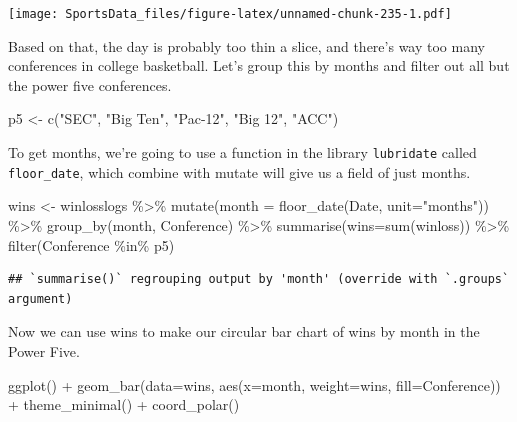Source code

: \documentclass[
]{book}
\newenvironment{Shaded}{\begin{snugshade}}{\end{snugshade}}
\newcommand{\AttributeTok}[1]{\textcolor[rgb]{0.77,0.63,0.00}{#1}}
\newcommand{\FunctionTok}[1]{\textcolor[rgb]{0.00,0.00,0.00}{#1}}
\newcommand{\NormalTok}[1]{#1}
\newcommand{\OtherTok}[1]{\textcolor[rgb]{0.56,0.35,0.01}{#1}}
\newcommand{\SpecialCharTok}[1]{\textcolor[rgb]{0.00,0.00,0.00}{#1}}
\newcommand{\StringTok}[1]{\textcolor[rgb]{0.31,0.60,0.02}{#1}}
\begin{document}
\texttt{[image: SportsData\_files/figure-latex/unnamed-chunk-235-1.pdf]}

Based on that, the day is probably too thin a slice, and there's way too many conferences in college basketball. Let's group this by months and filter out all but the power five conferences.

\begin{Shaded}
\begin{Highlighting}[]
\NormalTok{p5 }\OtherTok{\textless{}{-}} \FunctionTok{c}\NormalTok{(}\StringTok{"SEC"}\NormalTok{, }\StringTok{"Big Ten"}\NormalTok{, }\StringTok{"Pac{-}12"}\NormalTok{, }\StringTok{"Big 12"}\NormalTok{, }\StringTok{"ACC"}\NormalTok{)}
\end{Highlighting}
\end{Shaded}

To get months, we're going to use a function in the library \texttt{lubridate} called \texttt{floor\_date}, which combine with mutate will give us a field of just months.

\begin{Shaded}
\begin{Highlighting}[]
\NormalTok{wins }\OtherTok{\textless{}{-}}\NormalTok{ winlosslogs }\SpecialCharTok{\%\textgreater{}\%} \FunctionTok{mutate}\NormalTok{(}\AttributeTok{month =} \FunctionTok{floor\_date}\NormalTok{(Date, }\AttributeTok{unit=}\StringTok{"months"}\NormalTok{)) }\SpecialCharTok{\%\textgreater{}\%} \FunctionTok{group\_by}\NormalTok{(month, Conference) }\SpecialCharTok{\%\textgreater{}\%} \FunctionTok{summarise}\NormalTok{(}\AttributeTok{wins=}\FunctionTok{sum}\NormalTok{(winloss)) }\SpecialCharTok{\%\textgreater{}\%} \FunctionTok{filter}\NormalTok{(Conference }\SpecialCharTok{\%in\%}\NormalTok{ p5) }
\end{Highlighting}
\end{Shaded}

\begin{verbatim}
## `summarise()` regrouping output by 'month' (override with `.groups` argument)
\end{verbatim}

Now we can use wins to make our circular bar chart of wins by month in the Power Five.

\begin{Shaded}
\begin{Highlighting}[]
\FunctionTok{ggplot}\NormalTok{() }\SpecialCharTok{+} \FunctionTok{geom\_bar}\NormalTok{(}\AttributeTok{data=}\NormalTok{wins, }\FunctionTok{aes}\NormalTok{(}\AttributeTok{x=}\NormalTok{month, }\AttributeTok{weight=}\NormalTok{wins, }\AttributeTok{fill=}\NormalTok{Conference)) }\SpecialCharTok{+} \FunctionTok{theme\_minimal}\NormalTok{() }\SpecialCharTok{+} \FunctionTok{coord\_polar}\NormalTok{()}
\end{Highlighting}
\end{Shaded}
\end{document}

******

Problem statement:
Within the entries, determine the count of lines containing the string "textless" and output it alone.

Result for this exercise:
2